To test this hypothesis, we quantified RecB protein and mRNA levels in an E. coli strain lacking Hfq. ∆hfq mutant has been reported to have an increased average cell size and various growth defects [80, 81, 82]. Indeed, we confirmed the increased cell size of our ∆hfq mutant compared to wild-type cells (Fig. S7a&b). In our conditions, no difference between the growth rates of WT and the ∆hfq mutant was observed in the exponential phase of growth (Fig. S7d).

Using Halo-labelling technique, we performed RecB protein quantification in ∆hfq. Remarkably, we observed an increase of RecB protein concentration in the ∆hfq cells (Fig. 4B&C). The ∆hfq mutant showed more fluorescent foci relative to the wild-type strain (Fig. 4B). Even after normalization by cell area to take into account the larger cell size in ∆hfq cells, RecB concentration distribution was shifted towards higher values (Fig. 4C). Quantification across five replicated experiments showed a statistically significant 30% increase in RecB protein concentration in the ∆hfq strain (Fig. 4C: insert). The concentration was 2.67 mol/μm2 (CI95%: [2.54, 2.80]) in ∆hfq compared to 2.17 mol/μm2 (CI95%: [2.01, 2.32]) in the control.

We further quantified recB mRNA molecules in the ∆hfq strain using smFISH and analysed mRNA concentration distributions (Fig. 4D&E). Although the average recB mRNA concentration is slightly decreased in the ∆hfq: 0.21 mol/μm2 (CI95%: [0.08, 0.30]) versus 0.28 mol/μm2 (CI95%: [0.23, 0.32]) in the wild-type cells, this difference is insignificant (p-value = 0.11, two sample t-test). These results were confirmed by RT-qPCR measurements, which did not show any significant changes for recB mRNA steady-state levels (Fig. S7c). Thus, we conclude that Hfq binding to the recBCD mRNA does not sub-stantially alter the stability of the transcript.
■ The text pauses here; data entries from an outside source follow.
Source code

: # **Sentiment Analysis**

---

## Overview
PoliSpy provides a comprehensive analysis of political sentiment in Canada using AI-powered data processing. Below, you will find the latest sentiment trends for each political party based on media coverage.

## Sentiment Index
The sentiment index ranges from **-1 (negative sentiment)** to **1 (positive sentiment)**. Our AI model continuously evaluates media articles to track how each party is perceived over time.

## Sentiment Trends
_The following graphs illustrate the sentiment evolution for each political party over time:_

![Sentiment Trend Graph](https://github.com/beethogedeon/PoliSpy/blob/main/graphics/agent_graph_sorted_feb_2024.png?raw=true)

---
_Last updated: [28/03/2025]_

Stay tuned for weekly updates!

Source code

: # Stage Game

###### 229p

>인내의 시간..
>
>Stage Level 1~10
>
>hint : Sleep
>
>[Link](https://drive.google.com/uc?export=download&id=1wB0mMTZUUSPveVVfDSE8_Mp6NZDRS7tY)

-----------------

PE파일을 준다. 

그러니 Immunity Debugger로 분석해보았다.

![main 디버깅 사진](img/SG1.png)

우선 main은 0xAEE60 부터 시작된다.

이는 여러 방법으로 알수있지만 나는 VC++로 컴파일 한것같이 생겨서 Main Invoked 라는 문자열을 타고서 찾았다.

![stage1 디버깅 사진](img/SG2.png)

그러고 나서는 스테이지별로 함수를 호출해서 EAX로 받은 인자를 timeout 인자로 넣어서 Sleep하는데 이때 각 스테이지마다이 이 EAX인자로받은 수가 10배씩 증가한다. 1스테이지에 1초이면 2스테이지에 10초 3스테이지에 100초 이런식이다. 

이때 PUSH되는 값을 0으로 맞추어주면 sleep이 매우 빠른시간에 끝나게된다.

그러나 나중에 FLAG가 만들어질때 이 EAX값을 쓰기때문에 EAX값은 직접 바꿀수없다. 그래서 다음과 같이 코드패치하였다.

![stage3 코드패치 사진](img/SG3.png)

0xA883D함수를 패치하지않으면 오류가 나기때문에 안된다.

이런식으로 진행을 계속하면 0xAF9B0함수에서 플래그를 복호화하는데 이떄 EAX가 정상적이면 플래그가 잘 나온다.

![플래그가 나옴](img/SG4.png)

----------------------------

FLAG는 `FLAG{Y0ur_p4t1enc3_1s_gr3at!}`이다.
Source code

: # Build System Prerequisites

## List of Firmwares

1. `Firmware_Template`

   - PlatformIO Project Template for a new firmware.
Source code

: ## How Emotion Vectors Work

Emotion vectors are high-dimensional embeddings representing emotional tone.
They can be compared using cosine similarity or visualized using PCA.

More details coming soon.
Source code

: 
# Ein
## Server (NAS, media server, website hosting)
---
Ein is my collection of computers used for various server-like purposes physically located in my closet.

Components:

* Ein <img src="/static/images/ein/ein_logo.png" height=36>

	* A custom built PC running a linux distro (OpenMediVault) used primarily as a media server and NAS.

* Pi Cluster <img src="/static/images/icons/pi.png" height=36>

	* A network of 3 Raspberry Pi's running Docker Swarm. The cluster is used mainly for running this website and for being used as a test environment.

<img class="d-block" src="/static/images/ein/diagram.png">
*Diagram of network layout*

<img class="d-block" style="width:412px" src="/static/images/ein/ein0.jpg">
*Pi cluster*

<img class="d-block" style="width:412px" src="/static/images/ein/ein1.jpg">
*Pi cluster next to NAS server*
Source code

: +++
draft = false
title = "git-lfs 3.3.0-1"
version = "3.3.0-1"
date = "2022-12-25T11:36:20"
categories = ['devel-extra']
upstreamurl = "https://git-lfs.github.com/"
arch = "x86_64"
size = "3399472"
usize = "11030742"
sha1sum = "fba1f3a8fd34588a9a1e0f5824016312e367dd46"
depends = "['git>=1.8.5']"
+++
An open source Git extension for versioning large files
The observed increase of RecB protein concentration without a significant change in recB mRNA steady-state levels is reflected in a rise in RecB translational efficiency (Fig. 4F). The average level of proteins produced per mRNA in the ∆hfq mutant is 14.0 (CI95%: [13.0, 18.1]), which is two-fold higher than in the wild-type cells (p-value < 0.05, two-sample t-test). Altogether, this demonstrates that Hfq alters RecB translation in vivo.

To test if Hfq regulation contributes to the noise suppression detected in the wild-type cells (Fig. 2F), we looked at the level of fluctuations of RecB copy numbers in ∆hfq. To this end, we computed the difference between the analytically predicted noise and the noise observed experimentally . Since in the ∆hfq mutant recB transcription is not affected, the theoretical noise was calculated using Eq. (1) assuming the same mRNA contribution (the second term of the equation). As seen in Fig. 4G, the wild-type strain shows effective noise suppression as the theoretically predicted noise is larger than the one detected experimentally. Interestingly, this suppression is less effective in the ∆hfq mutant. In other words, in the absence of Hfq, the mismatch between the model and the experimental data is decreased in comparison to the native conditions of the wild-type cells (p-value = 0.0088, two sample t-test). This provides evidence that, in addition to the average RecB abundance, Hfq affects RecB protein fluctuations.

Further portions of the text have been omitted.